(Excerpts from a dataset)
★ ★ ★ ★ ★
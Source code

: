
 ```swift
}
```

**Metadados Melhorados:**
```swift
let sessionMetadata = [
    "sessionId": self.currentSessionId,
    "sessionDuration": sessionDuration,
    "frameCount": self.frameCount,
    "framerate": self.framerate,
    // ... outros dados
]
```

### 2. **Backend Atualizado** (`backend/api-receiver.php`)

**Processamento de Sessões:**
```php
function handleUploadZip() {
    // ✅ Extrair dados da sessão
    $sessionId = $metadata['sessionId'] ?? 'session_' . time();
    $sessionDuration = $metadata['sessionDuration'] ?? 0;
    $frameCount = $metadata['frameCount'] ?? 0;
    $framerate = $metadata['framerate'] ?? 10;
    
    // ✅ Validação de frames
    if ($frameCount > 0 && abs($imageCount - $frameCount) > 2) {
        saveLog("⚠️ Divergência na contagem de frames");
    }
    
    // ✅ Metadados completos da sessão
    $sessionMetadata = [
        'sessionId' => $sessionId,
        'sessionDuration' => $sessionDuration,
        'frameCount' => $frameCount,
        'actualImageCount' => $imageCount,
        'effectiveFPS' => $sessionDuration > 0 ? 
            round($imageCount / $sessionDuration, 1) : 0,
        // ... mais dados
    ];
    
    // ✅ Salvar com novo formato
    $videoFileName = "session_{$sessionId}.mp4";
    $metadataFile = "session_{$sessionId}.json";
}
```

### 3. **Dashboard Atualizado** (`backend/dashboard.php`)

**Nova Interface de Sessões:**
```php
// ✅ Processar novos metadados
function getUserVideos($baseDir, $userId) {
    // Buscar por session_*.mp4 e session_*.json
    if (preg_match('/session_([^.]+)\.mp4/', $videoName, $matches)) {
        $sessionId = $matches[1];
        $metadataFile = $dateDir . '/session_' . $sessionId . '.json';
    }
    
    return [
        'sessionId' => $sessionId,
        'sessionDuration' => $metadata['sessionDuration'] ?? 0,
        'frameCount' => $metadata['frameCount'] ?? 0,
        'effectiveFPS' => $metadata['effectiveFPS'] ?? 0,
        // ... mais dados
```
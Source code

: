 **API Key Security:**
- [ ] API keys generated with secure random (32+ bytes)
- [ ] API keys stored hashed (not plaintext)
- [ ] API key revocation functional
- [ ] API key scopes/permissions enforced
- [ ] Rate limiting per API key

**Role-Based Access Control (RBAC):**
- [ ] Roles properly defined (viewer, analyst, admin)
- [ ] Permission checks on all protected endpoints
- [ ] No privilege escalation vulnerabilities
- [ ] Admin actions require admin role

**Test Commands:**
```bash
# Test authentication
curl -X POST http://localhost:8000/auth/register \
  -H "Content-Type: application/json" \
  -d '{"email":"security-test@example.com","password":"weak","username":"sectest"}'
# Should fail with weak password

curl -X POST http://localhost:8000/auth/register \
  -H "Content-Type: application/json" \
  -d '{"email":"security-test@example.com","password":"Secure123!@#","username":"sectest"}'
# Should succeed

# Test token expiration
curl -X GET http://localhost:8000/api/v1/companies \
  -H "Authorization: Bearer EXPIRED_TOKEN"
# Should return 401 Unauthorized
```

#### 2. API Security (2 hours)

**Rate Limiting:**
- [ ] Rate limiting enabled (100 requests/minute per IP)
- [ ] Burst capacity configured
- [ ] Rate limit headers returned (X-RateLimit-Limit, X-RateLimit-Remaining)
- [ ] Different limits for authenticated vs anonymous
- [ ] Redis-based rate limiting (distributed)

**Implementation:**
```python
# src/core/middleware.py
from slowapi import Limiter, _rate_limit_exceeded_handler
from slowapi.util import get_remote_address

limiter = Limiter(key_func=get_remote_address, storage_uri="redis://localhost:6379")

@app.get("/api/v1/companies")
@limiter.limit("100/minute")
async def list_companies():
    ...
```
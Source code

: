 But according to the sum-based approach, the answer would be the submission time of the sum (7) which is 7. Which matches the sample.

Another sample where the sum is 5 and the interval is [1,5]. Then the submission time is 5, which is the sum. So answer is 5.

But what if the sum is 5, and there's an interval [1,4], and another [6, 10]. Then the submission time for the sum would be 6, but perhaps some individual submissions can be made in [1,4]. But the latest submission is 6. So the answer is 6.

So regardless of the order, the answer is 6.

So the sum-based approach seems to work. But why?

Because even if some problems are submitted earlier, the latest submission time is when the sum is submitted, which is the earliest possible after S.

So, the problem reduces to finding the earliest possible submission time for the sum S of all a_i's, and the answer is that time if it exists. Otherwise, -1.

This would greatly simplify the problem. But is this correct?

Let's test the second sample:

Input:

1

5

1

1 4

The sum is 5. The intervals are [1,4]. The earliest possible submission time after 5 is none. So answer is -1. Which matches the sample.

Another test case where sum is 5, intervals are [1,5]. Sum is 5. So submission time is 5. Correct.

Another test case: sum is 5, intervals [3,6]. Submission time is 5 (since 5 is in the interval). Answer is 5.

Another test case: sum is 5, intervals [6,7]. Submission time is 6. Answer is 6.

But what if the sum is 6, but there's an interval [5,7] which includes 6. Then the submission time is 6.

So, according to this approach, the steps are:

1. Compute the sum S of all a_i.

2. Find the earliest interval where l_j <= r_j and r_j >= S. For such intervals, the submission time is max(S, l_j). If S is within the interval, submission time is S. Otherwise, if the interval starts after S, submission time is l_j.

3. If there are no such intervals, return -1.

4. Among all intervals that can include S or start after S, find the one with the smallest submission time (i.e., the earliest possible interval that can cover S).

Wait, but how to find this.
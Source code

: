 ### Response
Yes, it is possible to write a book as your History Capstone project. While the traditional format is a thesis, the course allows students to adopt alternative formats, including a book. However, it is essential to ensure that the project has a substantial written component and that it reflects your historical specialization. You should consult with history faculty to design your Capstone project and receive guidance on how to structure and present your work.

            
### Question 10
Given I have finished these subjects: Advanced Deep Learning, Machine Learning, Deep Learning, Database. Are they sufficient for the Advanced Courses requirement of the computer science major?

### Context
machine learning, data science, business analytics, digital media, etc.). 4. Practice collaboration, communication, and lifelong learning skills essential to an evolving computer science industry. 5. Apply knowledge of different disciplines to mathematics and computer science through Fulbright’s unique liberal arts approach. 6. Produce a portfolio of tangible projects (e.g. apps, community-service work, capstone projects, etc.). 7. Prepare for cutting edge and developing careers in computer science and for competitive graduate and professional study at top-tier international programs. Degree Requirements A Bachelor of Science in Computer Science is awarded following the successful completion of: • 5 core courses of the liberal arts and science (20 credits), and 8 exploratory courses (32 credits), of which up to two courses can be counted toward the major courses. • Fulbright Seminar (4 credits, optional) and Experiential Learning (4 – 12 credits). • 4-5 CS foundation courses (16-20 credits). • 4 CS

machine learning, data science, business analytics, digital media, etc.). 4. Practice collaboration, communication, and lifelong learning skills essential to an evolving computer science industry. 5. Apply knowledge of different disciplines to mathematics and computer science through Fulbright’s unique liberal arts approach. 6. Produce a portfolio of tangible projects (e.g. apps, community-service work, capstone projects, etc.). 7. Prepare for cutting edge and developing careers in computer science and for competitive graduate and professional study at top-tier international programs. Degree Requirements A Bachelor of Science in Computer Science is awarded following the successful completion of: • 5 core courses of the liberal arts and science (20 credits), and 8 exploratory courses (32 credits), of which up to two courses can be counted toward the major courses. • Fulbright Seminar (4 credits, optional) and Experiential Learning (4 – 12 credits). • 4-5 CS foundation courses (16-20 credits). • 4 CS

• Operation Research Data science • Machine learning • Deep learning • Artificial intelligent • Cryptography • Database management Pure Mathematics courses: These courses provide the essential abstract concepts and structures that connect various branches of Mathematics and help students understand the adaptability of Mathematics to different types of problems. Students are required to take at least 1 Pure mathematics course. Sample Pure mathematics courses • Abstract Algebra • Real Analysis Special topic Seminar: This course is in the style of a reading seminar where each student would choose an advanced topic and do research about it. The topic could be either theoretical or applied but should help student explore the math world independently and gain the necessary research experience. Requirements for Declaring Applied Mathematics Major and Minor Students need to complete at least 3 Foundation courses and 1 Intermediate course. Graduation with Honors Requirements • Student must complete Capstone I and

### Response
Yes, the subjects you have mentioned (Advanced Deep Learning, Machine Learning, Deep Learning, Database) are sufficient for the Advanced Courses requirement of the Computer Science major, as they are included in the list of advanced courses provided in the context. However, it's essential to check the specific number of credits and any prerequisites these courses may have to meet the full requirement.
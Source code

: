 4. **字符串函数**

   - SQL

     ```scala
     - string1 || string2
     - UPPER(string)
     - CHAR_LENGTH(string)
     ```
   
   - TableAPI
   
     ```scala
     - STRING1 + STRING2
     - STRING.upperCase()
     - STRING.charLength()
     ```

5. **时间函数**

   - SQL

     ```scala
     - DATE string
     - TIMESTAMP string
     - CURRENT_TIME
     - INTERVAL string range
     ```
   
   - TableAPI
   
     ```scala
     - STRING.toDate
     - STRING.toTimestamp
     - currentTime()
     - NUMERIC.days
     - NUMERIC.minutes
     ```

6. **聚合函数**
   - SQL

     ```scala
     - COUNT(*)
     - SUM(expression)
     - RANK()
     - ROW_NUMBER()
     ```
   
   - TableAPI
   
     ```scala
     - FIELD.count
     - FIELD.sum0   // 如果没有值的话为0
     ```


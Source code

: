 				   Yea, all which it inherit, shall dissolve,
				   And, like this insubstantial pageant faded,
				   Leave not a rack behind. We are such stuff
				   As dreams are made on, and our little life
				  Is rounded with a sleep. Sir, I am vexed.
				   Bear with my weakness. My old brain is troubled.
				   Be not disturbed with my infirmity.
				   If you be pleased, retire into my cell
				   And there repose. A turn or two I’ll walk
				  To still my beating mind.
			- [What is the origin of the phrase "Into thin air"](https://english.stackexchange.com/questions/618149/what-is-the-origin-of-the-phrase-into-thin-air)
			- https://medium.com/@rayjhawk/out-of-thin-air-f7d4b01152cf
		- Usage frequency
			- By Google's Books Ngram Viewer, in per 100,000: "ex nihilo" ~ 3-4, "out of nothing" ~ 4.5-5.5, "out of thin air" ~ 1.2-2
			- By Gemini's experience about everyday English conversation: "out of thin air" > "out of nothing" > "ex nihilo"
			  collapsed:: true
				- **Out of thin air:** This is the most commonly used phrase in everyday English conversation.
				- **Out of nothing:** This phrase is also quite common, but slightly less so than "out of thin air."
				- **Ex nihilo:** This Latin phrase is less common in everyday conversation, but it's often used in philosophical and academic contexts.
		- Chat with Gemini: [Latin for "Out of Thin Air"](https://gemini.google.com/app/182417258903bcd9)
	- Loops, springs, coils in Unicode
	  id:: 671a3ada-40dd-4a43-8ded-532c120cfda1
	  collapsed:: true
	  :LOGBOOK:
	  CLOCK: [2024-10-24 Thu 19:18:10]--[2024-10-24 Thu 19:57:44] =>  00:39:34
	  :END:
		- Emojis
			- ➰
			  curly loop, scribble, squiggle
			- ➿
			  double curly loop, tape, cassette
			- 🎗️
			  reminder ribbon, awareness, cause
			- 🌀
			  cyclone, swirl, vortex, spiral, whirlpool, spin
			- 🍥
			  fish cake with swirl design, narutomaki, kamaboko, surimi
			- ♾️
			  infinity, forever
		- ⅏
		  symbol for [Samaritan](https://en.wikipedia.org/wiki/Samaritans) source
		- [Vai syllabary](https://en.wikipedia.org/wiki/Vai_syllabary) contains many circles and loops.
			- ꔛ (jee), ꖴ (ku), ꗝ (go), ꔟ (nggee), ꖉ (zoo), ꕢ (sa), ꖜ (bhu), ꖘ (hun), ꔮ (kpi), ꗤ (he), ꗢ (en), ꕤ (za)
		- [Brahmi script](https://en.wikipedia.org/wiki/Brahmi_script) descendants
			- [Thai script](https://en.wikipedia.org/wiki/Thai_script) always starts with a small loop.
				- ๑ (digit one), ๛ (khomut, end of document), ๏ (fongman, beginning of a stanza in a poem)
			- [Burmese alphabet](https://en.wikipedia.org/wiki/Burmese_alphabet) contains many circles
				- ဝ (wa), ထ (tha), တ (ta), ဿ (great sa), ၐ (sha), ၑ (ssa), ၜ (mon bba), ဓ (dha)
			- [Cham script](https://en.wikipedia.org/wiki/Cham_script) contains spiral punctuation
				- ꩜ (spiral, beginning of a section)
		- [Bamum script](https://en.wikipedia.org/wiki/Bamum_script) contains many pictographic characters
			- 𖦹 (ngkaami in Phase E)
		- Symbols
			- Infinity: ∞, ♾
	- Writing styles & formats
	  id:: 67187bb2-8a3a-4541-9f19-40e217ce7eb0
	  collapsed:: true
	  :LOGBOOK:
★ ★ ★ ★ ★
- [Exercise brief]: Every line above that holds the string "circles" should be copied out.

- [Response for this exercise]:
		- [Vai syllabary](https://en.wikipedia.org/wiki/Vai_syllabary) contains many circles and loops.
			- [Burmese alphabet](https://en.wikipedia.org/wiki/Burmese_alphabet) contains many circles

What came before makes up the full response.